La guerra es lo único que conocemos. Y estas calles lo saben. Estos edificios me entienden. ¿Cómo será el futuro? ¿Habrá un gran gobierno que controle todo? ¿Habrá gente a la que gobernar? 

Aquí en mi cuarto todo está igual que ayer. Yo no soy de aquí, pero en estos momentos de apuro no me iré. Y no por solidario. No por guerrillero. Sino por desidia. Por estar lo más cerca posible de no entender absolutamente nada. 

¿Y si corro al conflicto? ¿Y si manejo a él? Podría. No, no podría. A quién engaño. Vivo en un corral gigante, del tamaño de un país, del tamaño de un mundo; pero un corral. El aire sigue igual, pero el sonido no. El sonido sí que suena a guerra. Sí que suena a algo. He oído cohetes, bombas, aviones militares. Y la radio, ah, la radio. Y las redes sociales, ah, las benditas redes sociales. Ahí sí que se siente la guerra. La guerra que comenzó con La Ilíada, muy probablemente, pero qué sé yo, y no ha parado desde entonces. 

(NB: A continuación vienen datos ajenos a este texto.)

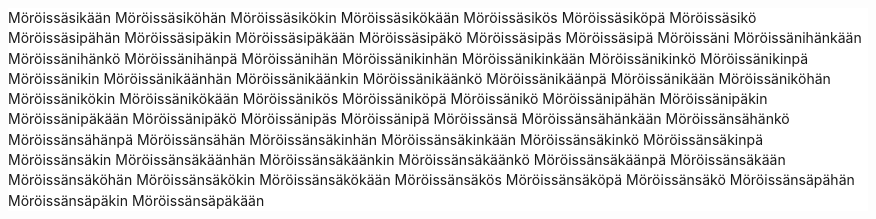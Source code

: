 Möröissäsikään
Möröissäsiköhän
Möröissäsikökin
Möröissäsikökään
Möröissäsikös
Möröissäsiköpä
Möröissäsikö
Möröissäsipähän
Möröissäsipäkin
Möröissäsipäkään
Möröissäsipäkö
Möröissäsipäs
Möröissäsipä
Möröissäni
Möröissänihänkään
Möröissänihänkö
Möröissänihänpä
Möröissänihän
Möröissänikinhän
Möröissänikinkään
Möröissänikinkö
Möröissänikinpä
Möröissänikin
Möröissänikäänhän
Möröissänikäänkin
Möröissänikäänkö
Möröissänikäänpä
Möröissänikään
Möröissäniköhän
Möröissänikökin
Möröissänikökään
Möröissänikös
Möröissäniköpä
Möröissänikö
Möröissänipähän
Möröissänipäkin
Möröissänipäkään
Möröissänipäkö
Möröissänipäs
Möröissänipä
Möröissänsä
Möröissänsähänkään
Möröissänsähänkö
Möröissänsähänpä
Möröissänsähän
Möröissänsäkinhän
Möröissänsäkinkään
Möröissänsäkinkö
Möröissänsäkinpä
Möröissänsäkin
Möröissänsäkäänhän
Möröissänsäkäänkin
Möröissänsäkäänkö
Möröissänsäkäänpä
Möröissänsäkään
Möröissänsäköhän
Möröissänsäkökin
Möröissänsäkökään
Möröissänsäkös
Möröissänsäköpä
Möröissänsäkö
Möröissänsäpähän
Möröissänsäpäkin
Möröissänsäpäkään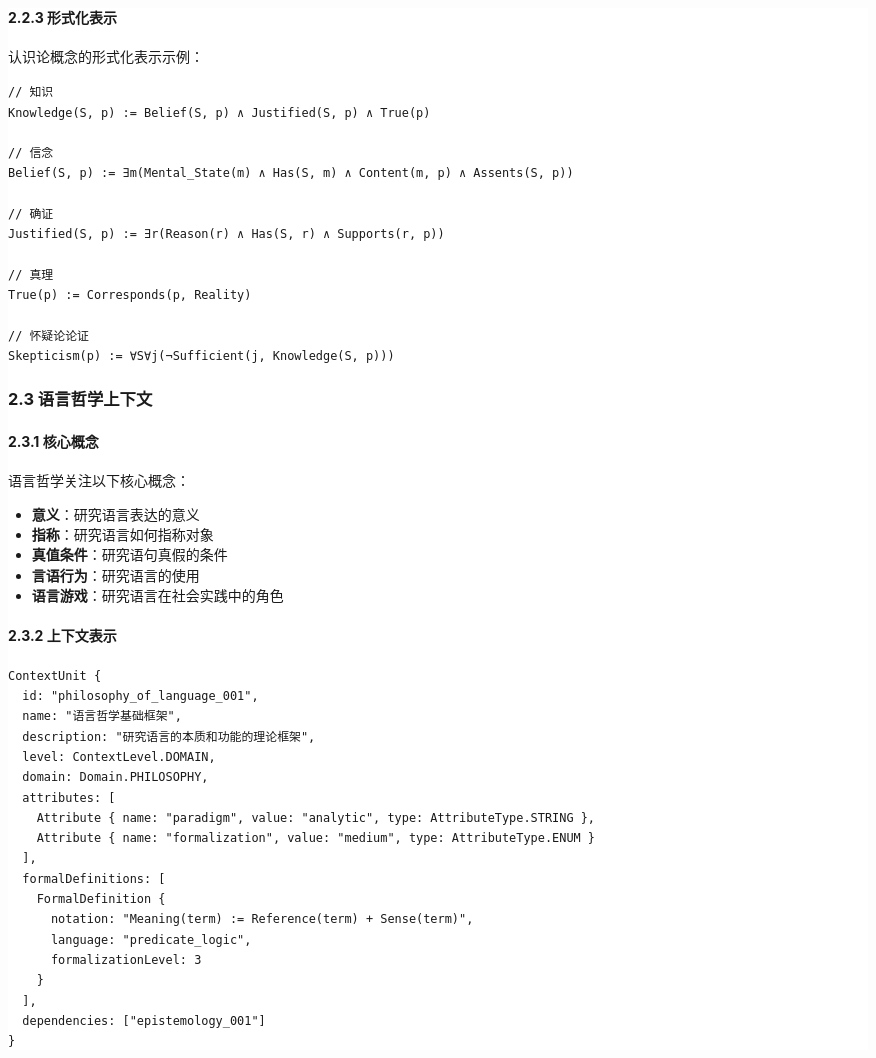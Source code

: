 #### 2.2.3 形式化表示

认识论概念的形式化表示示例：

```text
// 知识
Knowledge(S, p) := Belief(S, p) ∧ Justified(S, p) ∧ True(p)

// 信念
Belief(S, p) := ∃m(Mental_State(m) ∧ Has(S, m) ∧ Content(m, p) ∧ Assents(S, p))

// 确证
Justified(S, p) := ∃r(Reason(r) ∧ Has(S, r) ∧ Supports(r, p))

// 真理
True(p) := Corresponds(p, Reality)

// 怀疑论论证
Skepticism(p) := ∀S∀j(¬Sufficient(j, Knowledge(S, p)))
```

### 2.3 语言哲学上下文

#### 2.3.1 核心概念

语言哲学关注以下核心概念：

- **意义**：研究语言表达的意义
- **指称**：研究语言如何指称对象
- **真值条件**：研究语句真假的条件
- **言语行为**：研究语言的使用
- **语言游戏**：研究语言在社会实践中的角色

#### 2.3.2 上下文表示

```text
ContextUnit {
  id: "philosophy_of_language_001",
  name: "语言哲学基础框架",
  description: "研究语言的本质和功能的理论框架",
  level: ContextLevel.DOMAIN,
  domain: Domain.PHILOSOPHY,
  attributes: [
    Attribute { name: "paradigm", value: "analytic", type: AttributeType.STRING },
    Attribute { name: "formalization", value: "medium", type: AttributeType.ENUM }
  ],
  formalDefinitions: [
    FormalDefinition {
      notation: "Meaning(term) := Reference(term) + Sense(term)",
      language: "predicate_logic",
      formalizationLevel: 3
    }
  ],
  dependencies: ["epistemology_001"]
}
```
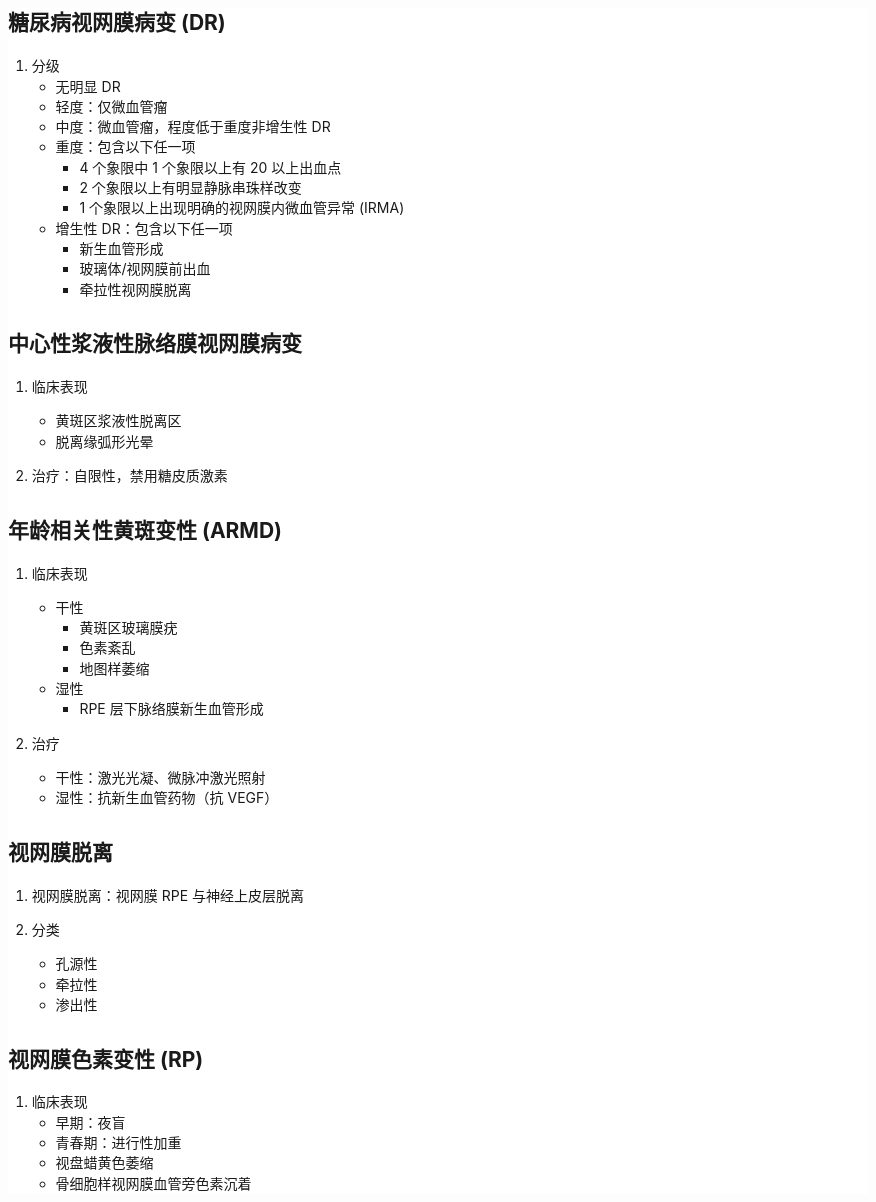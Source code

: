 ## 糖尿病视网膜病变 (DR)
1. 分级 
    - 无明显 DR
    - 轻度：仅微血管瘤
    - 中度：微血管瘤，程度低于重度非增生性 DR
    - 重度：包含以下任一项
        - 4 个象限中 1 个象限以上有 20 以上出血点
        - 2 个象限以上有明显静脉串珠样改变
        - 1 个象限以上出现明确的视网膜内微血管异常 (IRMA)
    - 增生性 DR：包含以下任一项
        - 新生血管形成
        - 玻璃体/视网膜前出血
        - 牵拉性视网膜脱离

## 中心性浆液性脉络膜视网膜病变
1. 临床表现
    - 黄斑区浆液性脱离区
    - 脱离缘弧形光晕

1. 治疗：自限性，禁用糖皮质激素

## 年龄相关性黄斑变性 (ARMD)
 

1. 临床表现
    - 干性
        - 黄斑区玻璃膜疣
        - 色素紊乱
        - 地图样萎缩
    - 湿性
        - RPE 层下脉络膜新生血管形成

1. 治疗
    - 干性：激光光凝、微脉冲激光照射
    - 湿性：抗新生血管药物（抗 VEGF）

## 视网膜脱离
1. 视网膜脱离：视网膜 RPE 与神经上皮层脱离 

1. 分类
    - 孔源性
    - 牵拉性
    - 渗出性

## 视网膜色素变性 (RP)
1. 临床表现
    - 早期：夜盲
    - 青春期：进行性加重
    - 视盘蜡黄色萎缩
    - 骨细胞样视网膜血管旁色素沉着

¿A quiénes les gusta la guerra? ¿A quiénes les gusta pelear y matar? Yo no estoy hecho para ese mundo. Yo no nací para las grandes hazañas militares. Yo nací para estar aquí, en este cuarto, tranquilo. Escribiendo cosas, para nadie. 

Podría, si quisiera, escribir los mejores pasajes de esta guerra, pero no lo haré. No escribiré nada. Caminaré las calles, gritaré a los cielos, y beberé alcohol. Porque eso es lo que se hace en una guerra. Beber alcohol. Sobre todo, si no estás en esa guerra, en la que todos estamos. Porque no olvidemos que solo ha habido una larga guerra interminable que nunca terminó. Un enorme y gigantesco malentendido entre personas que saben hablar. Que saben escuchar. 

Ahora que lo pienso más, también reiré. Reiré de mí, reiré de ti. Reiré de nosotros. Pero, sobre todo, reiré de ti. Porque me das gracia. Reiré alcoholizado. Beberé vodka, claro está. Beberé vino, evidentemente. 

No reiré de mi ignorancia. La respetaré. La mantendré; la conservaré en un jarro, esperando poderla cambiar por la verdad algún día.